- [Exercise prompt]: Please report every line in the entries that contains the string "Laurea".
============
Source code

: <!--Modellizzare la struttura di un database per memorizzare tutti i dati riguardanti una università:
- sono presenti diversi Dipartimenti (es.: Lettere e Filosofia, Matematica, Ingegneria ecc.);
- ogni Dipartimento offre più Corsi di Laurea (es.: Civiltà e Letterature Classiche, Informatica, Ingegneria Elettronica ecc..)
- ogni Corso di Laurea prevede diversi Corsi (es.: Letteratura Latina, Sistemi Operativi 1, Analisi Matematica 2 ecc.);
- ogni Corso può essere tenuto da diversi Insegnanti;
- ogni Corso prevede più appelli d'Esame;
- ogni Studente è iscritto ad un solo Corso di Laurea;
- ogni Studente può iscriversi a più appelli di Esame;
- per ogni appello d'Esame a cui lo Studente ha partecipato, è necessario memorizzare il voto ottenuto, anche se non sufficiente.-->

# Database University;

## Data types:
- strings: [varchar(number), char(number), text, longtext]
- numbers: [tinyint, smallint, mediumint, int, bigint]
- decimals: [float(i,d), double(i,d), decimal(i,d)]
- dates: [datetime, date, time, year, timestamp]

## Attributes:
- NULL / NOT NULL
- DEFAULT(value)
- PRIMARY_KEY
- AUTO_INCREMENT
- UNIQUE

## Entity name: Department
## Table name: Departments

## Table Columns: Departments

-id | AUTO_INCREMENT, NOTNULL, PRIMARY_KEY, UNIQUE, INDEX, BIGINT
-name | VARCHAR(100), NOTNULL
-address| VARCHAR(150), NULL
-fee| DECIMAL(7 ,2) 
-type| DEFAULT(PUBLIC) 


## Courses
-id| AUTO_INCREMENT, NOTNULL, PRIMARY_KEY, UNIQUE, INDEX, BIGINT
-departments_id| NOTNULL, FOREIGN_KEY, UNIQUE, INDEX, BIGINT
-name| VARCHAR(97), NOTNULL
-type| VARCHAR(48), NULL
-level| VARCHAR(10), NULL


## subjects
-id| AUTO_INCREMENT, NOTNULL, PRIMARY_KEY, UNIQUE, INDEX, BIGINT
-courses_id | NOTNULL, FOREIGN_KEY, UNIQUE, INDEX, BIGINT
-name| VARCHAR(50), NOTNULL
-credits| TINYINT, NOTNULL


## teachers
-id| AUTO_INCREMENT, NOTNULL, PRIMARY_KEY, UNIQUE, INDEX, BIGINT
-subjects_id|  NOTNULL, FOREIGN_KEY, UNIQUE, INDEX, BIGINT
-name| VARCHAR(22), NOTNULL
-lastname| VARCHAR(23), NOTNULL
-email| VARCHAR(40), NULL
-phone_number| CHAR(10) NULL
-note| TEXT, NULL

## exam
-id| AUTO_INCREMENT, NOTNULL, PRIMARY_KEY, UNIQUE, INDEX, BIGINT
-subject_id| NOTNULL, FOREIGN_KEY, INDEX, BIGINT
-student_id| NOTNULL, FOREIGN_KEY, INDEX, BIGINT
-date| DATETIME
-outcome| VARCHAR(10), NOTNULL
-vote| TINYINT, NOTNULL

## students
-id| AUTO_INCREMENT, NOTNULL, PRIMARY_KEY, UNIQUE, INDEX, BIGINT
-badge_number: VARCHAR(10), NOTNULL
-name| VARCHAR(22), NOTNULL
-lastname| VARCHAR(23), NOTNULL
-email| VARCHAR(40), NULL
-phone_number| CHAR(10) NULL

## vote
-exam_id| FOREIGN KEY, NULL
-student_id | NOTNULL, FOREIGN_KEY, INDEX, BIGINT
============
- [Solution to this task]:
- ogni Dipartimento offre più Corsi di Laurea (es.: Civiltà e Letterature Classiche, Informatica, Ingegneria Elettronica ecc..)
- ogni Corso di Laurea prevede diversi Corsi (es.: Letteratura Latina, Sistemi Operativi 1, Analisi Matematica 2 ecc.);
- ogni Studente è iscritto ad un solo Corso di Laurea;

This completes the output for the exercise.